Work order: Each of the entries beneath this task should be written out exactly.

[[ Data to use open ]]

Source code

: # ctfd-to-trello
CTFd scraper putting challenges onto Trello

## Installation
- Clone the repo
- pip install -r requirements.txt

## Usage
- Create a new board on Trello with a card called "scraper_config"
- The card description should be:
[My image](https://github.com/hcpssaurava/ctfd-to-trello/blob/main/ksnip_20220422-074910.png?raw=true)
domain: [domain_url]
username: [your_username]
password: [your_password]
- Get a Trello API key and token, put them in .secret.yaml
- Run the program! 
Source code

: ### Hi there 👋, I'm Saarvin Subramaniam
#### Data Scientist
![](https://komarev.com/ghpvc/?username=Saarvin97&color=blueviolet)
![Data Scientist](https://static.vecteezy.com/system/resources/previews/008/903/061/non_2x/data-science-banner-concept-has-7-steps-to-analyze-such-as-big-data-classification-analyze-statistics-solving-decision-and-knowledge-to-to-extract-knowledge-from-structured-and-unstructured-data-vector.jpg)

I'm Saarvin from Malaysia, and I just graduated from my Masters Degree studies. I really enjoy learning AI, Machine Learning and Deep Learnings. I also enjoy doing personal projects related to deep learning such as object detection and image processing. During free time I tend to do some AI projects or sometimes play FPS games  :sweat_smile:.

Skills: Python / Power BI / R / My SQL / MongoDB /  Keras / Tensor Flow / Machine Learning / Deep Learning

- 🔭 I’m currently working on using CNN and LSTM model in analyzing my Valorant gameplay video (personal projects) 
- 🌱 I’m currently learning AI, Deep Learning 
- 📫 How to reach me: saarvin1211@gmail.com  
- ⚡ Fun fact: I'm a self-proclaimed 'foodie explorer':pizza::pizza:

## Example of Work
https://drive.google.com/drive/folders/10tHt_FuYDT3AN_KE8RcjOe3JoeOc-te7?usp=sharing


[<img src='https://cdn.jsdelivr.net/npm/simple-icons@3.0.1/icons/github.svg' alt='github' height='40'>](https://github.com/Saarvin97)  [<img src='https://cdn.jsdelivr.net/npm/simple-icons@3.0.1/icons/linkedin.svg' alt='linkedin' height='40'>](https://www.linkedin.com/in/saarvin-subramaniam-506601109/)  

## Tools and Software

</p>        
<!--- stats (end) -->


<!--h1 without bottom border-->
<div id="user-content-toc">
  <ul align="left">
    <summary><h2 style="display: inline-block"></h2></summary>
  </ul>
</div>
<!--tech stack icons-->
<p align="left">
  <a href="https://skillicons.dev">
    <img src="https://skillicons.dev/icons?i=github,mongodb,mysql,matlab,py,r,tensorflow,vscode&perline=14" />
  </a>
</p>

[[ Data to use closed ]]

Final answer:
Source code

: # ctfd-to-trello
CTFd scraper putting challenges onto Trello

## Installation
- Clone the repo
- pip install -r requirements.txt

## Usage
- Create a new board on Trello with a card called "scraper_config"
- The card description should be:
[My image](https://github.com/hcpssaurava/ctfd-to-trello/blob/main/ksnip_20220422-074910.png?raw=true)
domain: [domain_url]
username: [your_username]
password: [your_password]
- Get a Trello API key and token, put them in .secret.yaml
- Run the program! 
Source code

: ### Hi there 👋, I'm Saarvin Subramaniam
#### Data Scientist
![](https://komarev.com/ghpvc/?username=Saarvin97&color=blueviolet)
![Data Scientist](https://static.vecteezy.com/system/resources/previews/008/903/061/non_2x/data-science-banner-concept-has-7-steps-to-analyze-such-as-big-data-classification-analyze-statistics-solving-decision-and-knowledge-to-to-extract-knowledge-from-structured-and-unstructured-data-vector.jpg)

I'm Saarvin from Malaysia, and I just graduated from my Masters Degree studies. I really enjoy learning AI, Machine Learning and Deep Learnings. I also enjoy doing personal projects related to deep learning such as object detection and image processing. During free time I tend to do some AI projects or sometimes play FPS games  :sweat_smile:.

Skills: Python / Power BI / R / My SQL / MongoDB /  Keras / Tensor Flow / Machine Learning / Deep Learning

- 🔭 I’m currently working on using CNN and LSTM model in analyzing my Valorant gameplay video (personal projects) 
- 🌱 I’m currently learning AI, Deep Learning 
- 📫 How to reach me: saarvin1211@gmail.com  
- ⚡ Fun fact: I'm a self-proclaimed 'foodie explorer':pizza::pizza:

## Example of Work
https://drive.google.com/drive/folders/10tHt_FuYDT3AN_KE8RcjOe3JoeOc-te7?usp=sharing


[<img src='https://cdn.jsdelivr.net/npm/simple-icons@3.0.1/icons/github.svg' alt='github' height='40'>](https://github.com/Saarvin97)  [<img src='https://cdn.jsdelivr.net/npm/simple-icons@3.0.1/icons/linkedin.svg' alt='linkedin' height='40'>](https://www.linkedin.com/in/saarvin-subramaniam-506601109/)  

## Tools and Software

</p>        
<!--- stats (end) -->


<!--h1 without bottom border-->
<div id="user-content-toc">
  <ul align="left">
    <summary><h2 style="display: inline-block"></h2></summary>
  </ul>
</div>
<!--tech stack icons-->
<p align="left">
  <a href="https://skillicons.dev">
    <img src="https://skillicons.dev/icons?i=github,mongodb,mysql,matlab,py,r,tensorflow,vscode&perline=14" />
  </a>
</p>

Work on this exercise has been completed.